The situation in a nutshell: “Teachers are frustrated over low and stagnant pay. But labor costs for districts are going up rapidly due to pension and health-benefit costs. Because these benefit cost increases do not correspond to rising benefits for current teachers — they reflect legacy costs — they are creating a larger and larger wedge between what teachers today take home in terms of wages and benefits, and school districts’ personnel costs.”
That is in California, but it fits in Louisiana just as well.
The report from Cory Koedel, a University of Missouri economist, comes from the Brookings Institution think tank, but its lessons are true beyond the Golden State to the Bayou State, and a lot of others.
The rising costs of health care, including pharmaceuticals but hospitals and doctors as well, are known to businesses public and private. Nothing seems to change that.
The problems of massive long-term pension debts, called unfunded accrued liabilities, are also chronic in many states. As in Louisiana, they arise in part because of very bad choices.
Politicians in our Legislature, as well as in many others, were loath to raise taxes or cut other spending to fund fully the future obligations for pension systems. So they avoided the political trouble, and made decisions on the basis of short-term thinking.
Over time, Louisiana has made a wiser choice to pay these down with big annual contributions from the state budget.

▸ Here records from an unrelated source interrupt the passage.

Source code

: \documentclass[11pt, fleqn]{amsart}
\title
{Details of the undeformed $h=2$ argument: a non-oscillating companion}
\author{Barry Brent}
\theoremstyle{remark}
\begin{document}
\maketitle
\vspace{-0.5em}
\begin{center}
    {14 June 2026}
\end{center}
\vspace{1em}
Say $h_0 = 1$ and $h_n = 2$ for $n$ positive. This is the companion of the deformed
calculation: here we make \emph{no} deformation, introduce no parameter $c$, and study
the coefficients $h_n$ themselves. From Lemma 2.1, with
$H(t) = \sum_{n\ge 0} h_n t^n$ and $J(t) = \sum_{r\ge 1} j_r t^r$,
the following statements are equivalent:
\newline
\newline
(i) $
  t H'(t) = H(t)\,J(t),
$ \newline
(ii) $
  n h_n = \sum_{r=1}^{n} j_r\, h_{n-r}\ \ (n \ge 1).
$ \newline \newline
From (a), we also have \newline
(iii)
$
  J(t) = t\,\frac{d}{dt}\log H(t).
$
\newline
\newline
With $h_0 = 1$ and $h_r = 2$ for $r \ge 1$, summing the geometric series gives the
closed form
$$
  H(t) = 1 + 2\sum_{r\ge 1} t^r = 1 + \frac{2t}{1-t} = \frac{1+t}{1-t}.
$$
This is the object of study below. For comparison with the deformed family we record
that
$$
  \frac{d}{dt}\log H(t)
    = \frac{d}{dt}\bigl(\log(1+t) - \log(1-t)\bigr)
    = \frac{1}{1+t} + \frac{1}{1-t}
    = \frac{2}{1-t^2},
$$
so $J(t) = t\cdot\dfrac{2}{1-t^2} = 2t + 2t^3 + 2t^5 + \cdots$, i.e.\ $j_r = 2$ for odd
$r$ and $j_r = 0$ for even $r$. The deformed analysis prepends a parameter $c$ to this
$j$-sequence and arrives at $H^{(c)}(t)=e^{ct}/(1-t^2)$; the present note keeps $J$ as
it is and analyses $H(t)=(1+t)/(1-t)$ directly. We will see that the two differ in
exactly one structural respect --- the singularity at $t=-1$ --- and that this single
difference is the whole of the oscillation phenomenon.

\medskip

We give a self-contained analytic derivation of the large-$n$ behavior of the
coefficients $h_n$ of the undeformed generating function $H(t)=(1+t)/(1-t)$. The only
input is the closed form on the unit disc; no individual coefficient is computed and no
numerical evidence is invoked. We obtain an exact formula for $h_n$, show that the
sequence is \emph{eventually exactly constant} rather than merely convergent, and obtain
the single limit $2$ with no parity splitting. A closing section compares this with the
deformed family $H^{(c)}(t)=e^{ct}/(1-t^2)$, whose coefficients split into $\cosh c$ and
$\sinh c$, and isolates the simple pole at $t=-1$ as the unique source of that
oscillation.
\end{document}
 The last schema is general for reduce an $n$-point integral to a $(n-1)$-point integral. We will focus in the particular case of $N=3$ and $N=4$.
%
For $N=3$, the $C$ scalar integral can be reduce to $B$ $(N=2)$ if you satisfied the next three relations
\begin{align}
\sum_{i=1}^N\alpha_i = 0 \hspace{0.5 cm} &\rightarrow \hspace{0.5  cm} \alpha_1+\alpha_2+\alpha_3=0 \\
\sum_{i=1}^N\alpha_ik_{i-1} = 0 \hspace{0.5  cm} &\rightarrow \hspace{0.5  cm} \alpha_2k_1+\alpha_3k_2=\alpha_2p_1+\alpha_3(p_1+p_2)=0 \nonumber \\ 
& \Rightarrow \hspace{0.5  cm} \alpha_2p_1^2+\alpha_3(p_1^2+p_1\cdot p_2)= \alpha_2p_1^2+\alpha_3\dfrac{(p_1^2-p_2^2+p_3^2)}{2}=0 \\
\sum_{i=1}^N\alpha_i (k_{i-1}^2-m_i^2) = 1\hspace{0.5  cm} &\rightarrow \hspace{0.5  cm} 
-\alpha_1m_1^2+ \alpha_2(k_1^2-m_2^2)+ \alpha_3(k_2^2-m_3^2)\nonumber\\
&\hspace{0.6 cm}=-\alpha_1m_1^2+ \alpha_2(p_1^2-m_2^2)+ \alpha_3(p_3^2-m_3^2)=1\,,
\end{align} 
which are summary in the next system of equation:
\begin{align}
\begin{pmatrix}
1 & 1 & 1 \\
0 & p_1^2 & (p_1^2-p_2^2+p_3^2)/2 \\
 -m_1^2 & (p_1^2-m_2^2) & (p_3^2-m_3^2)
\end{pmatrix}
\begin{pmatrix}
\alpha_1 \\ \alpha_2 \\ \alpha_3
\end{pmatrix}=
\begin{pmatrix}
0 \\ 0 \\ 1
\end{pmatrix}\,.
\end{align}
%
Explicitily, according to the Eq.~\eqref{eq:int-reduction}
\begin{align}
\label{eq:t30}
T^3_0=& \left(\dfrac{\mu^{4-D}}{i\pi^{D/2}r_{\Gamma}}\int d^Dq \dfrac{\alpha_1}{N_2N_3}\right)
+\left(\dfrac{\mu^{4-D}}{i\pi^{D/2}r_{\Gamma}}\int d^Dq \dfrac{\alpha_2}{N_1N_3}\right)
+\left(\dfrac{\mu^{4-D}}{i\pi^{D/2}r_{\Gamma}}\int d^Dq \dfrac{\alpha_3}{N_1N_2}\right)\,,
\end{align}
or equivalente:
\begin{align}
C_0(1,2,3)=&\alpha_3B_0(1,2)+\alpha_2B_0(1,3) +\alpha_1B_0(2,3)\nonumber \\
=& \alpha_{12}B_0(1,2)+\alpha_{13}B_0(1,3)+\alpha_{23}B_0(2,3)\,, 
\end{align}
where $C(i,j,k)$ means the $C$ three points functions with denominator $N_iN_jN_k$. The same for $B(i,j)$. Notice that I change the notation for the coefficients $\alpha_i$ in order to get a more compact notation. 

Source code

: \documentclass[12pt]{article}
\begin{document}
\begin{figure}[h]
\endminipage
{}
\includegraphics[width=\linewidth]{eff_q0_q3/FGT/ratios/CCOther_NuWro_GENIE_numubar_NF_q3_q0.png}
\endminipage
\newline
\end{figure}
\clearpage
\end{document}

Those payments will squeeze the budget for decades to come, but high rates of payment by schools — as well as universities, paying in for part of the UAL — also squeeze local districts budgets.
What Koedel writes about California is also true of Louisiana: Not only are teachers’ compensation options limited, but this problem can get worse.
That is because, in years of rising stock markets, the assumptions about future returns from pension systems have been rosy — as Koedel writes, far rosier than is realistic. Louisiana’s legislative auditor has pointed out that problem in Louisiana, but the administration of Gov. John Bel Edwards has failed to grapple with the difficulties.
The governor did not back a responsible effort by LASERS, the state employee system, to change to a hybrid type of pension that would be friendlier to new hires. Nor has the auditor’s call for more responsible forecasts of retirement systems' returns received any help from Edwards.
It’s troubling that this massive debt problem, for LASERS and teacher systems, has not drawn much effort from Edwards’ team — or legislators. That’s one of the big unfulfilled agenda items for the next governor, either Edwards or one of his challengers in the fall elections.